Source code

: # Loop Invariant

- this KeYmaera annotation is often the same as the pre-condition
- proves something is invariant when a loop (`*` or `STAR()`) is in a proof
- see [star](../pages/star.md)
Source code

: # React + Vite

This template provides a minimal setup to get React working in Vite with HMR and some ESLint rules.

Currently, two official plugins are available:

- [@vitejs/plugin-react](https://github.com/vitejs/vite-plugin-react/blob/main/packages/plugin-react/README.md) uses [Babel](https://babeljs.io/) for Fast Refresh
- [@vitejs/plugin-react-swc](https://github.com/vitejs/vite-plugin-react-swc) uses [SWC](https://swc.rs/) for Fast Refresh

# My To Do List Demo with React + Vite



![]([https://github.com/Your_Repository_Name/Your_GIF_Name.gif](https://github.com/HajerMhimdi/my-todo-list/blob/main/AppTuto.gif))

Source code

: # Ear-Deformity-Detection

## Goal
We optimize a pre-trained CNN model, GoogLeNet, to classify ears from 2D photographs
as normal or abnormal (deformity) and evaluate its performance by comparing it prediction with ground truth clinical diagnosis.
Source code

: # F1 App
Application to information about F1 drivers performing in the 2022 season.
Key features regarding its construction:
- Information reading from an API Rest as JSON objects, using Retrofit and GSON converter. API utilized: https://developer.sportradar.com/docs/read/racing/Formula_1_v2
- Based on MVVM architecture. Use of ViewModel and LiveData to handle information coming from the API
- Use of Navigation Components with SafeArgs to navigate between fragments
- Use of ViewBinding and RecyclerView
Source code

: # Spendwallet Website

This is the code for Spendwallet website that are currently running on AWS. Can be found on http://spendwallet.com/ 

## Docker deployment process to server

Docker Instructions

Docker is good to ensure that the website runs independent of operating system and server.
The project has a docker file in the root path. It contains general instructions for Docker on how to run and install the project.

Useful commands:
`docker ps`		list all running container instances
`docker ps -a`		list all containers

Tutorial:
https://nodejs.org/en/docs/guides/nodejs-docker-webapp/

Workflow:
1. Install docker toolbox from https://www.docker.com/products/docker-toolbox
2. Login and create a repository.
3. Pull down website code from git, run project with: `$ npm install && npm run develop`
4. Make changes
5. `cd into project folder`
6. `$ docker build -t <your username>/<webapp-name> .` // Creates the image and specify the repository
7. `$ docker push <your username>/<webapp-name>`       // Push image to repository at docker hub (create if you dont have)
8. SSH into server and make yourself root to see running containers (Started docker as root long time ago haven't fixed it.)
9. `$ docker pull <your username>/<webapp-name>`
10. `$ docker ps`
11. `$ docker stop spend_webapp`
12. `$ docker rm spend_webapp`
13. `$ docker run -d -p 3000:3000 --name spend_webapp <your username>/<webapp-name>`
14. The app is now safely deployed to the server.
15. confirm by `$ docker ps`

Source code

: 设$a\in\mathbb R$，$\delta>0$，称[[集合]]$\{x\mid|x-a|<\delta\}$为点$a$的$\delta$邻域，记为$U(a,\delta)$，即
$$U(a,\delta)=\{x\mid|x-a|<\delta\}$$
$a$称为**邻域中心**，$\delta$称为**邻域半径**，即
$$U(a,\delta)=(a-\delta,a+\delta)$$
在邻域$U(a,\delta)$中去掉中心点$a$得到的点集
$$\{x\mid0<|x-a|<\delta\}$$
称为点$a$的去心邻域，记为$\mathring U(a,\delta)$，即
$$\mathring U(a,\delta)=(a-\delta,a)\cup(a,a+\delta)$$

• • • • •

Could you output the records in full, exactly as written?

• _THE ANSWER_
Source code

: # Loop Invariant

- this KeYmaera annotation is often the same as the pre-condition
- proves something is invariant when a loop (`*` or `STAR()`) is in a proof
- see [star](../pages/star.md)
Source code

: # React + Vite

This template provides a minimal setup to get React working in Vite with HMR and some ESLint rules.

Currently, two official plugins are available:

- [@vitejs/plugin-react](https://github.com/vitejs/vite-plugin-react/blob/main/packages/plugin-react/README.md) uses [Babel](https://babeljs.io/) for Fast Refresh
- [@vitejs/plugin-react-swc](https://github.com/vitejs/vite-plugin-react-swc) uses [SWC](https://swc.rs/) for Fast Refresh

# My To Do List Demo with React + Vite



![]([https://github.com/Your_Repository_Name/Your_GIF_Name.gif](https://github.com/HajerMhimdi/my-todo-list/blob/main/AppTuto.gif))

Source code

: # Ear-Deformity-Detection

## Goal
We optimize a pre-trained CNN model, GoogLeNet, to classify ears from 2D photographs
as normal or abnormal (deformity) and evaluate its performance by comparing it prediction with ground truth clinical diagnosis.
Source code

: # F1 App
Application to information about F1 drivers performing in the 2022 season.
Key features regarding its construction:
- Information reading from an API Rest as JSON objects, using Retrofit and GSON converter. API utilized: https://developer.sportradar.com/docs/read/racing/Formula_1_v2
- Based on MVVM architecture. Use of ViewModel and LiveData to handle information coming from the API
- Use of Navigation Components with SafeArgs to navigate between fragments
- Use of ViewBinding and RecyclerView
Source code

: # Spendwallet Website

This is the code for Spendwallet website that are currently running on AWS. Can be found on http://spendwallet.com/ 

## Docker deployment process to server

Docker Instructions

Docker is good to ensure that the website runs independent of operating system and server.
The project has a docker file in the root path. It contains general instructions for Docker on how to run and install the project.

Useful commands:
`docker ps`		list all running container instances
`docker ps -a`		list all containers

Tutorial:
https://nodejs.org/en/docs/guides/nodejs-docker-webapp/

Workflow:
1. Install docker toolbox from https://www.docker.com/products/docker-toolbox
2. Login and create a repository.
3. Pull down website code from git, run project with: `$ npm install && npm run develop`
4. Make changes
5. `cd into project folder`
6. `$ docker build -t <your username>/<webapp-name> .` // Creates the image and specify the repository
7. `$ docker push <your username>/<webapp-name>`       // Push image to repository at docker hub (create if you dont have)
8. SSH into server and make yourself root to see running containers (Started docker as root long time ago haven't fixed it.)
9. `$ docker pull <your username>/<webapp-name>`
10. `$ docker ps`
11. `$ docker stop spend_webapp`
12. `$ docker rm spend_webapp`
13. `$ docker run -d -p 3000:3000 --name spend_webapp <your username>/<webapp-name>`
14. The app is now safely deployed to the server.
15. confirm by `$ docker ps`

Source code

: 设$a\in\mathbb R$，$\delta>0$，称[[集合]]$\{x\mid|x-a|<\delta\}$为点$a$的$\delta$邻域，记为$U(a,\delta)$，即
$$U(a,\delta)=\{x\mid|x-a|<\delta\}$$
$a$称为**邻域中心**，$\delta$称为**邻域半径**，即
$$U(a,\delta)=(a-\delta,a+\delta)$$
在邻域$U(a,\delta)$中去掉中心点$a$得到的点集
$$\{x\mid0<|x-a|<\delta\}$$
称为点$a$的去心邻域，记为$\mathring U(a,\delta)$，即
$$\mathring U(a,\delta)=(a-\delta,a)\cup(a,a+\delta)$$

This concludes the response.